Hey everyone,
I know its been awhile since I have posted a bow on here, but I wanted to share this one with you all. It's a 59in red elm Penobscot style bow with a 31in red elm mini bow attached that pulls around 40# at 26'' with the helper bow or around 25# without it. At its widest coming out of the fades the main bow is 1.5'' tapering down to 3/8'' at the tips. After shooting it in, the bow has taken roughly 3/4'' of set. Going into it I really didn't plan on doing this style but I didn't think the tiller was good enough around the 40# mark and knew I would never use it how it was.
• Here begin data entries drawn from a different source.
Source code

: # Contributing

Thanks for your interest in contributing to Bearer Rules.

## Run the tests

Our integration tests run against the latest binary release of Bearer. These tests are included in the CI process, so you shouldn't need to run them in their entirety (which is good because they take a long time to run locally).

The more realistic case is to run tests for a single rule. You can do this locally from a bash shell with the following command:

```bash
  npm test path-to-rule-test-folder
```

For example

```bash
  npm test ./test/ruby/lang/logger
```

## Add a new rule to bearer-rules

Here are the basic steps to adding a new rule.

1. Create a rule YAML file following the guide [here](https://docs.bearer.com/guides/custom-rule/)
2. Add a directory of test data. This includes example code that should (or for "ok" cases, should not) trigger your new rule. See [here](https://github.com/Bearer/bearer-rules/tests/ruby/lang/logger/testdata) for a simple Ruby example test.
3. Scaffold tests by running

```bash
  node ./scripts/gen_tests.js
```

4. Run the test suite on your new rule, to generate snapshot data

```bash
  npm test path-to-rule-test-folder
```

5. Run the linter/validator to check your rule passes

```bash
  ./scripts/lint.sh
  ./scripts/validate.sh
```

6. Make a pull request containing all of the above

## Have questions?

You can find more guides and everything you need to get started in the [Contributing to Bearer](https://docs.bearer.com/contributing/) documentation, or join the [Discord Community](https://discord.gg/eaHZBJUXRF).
I was just as unlikely to use it if I dropped the weight way down to fix the tiller too. I decided instead to get the tiller as close to perfect as my skill allowed and then attach the mini bow to get the weight back up using hemp cord. All together there is about 175 feet of hemp cord wrapping on the bow. As far as the performance, I'm happy with the way that it shoots. I don't think that it is the fastest bow that I've ever made, but its a solid shooter. I had been meaning to make a new one of these because while I make no claims of superior performance, Penobscot bows are always the ones that friends who know nothing about archery want to shoot. The other Penobscot I have in my house is one of my early bows that I really can't stand, so at least now the bow they gravitate to will be one I am proud of.
I've made a couple of these in the past and always HATED how difficult they can be to setup consistently since the tiller changes so drastically based on the string tension between the two bows. I tried something different for this one and made Flemish twist strings and put purple heart overlays on the bow. So far I've been able to just keep the strings on the bow to keep the tiller from going to far out of whack and just make minor adjustments to keep the string tension even.
I know other people do them different, but I like to tiller out the main bow fully and just make sure that it is bending a little bit more than I would normally do it in the inner limbs because adding the 2nd bow will stiffen that area some. I took a picture of this one before I added the 2nd bow so I could show the difference with everyone.
Before:
After:
Fulldraw:
Thanks for taking a look at this one!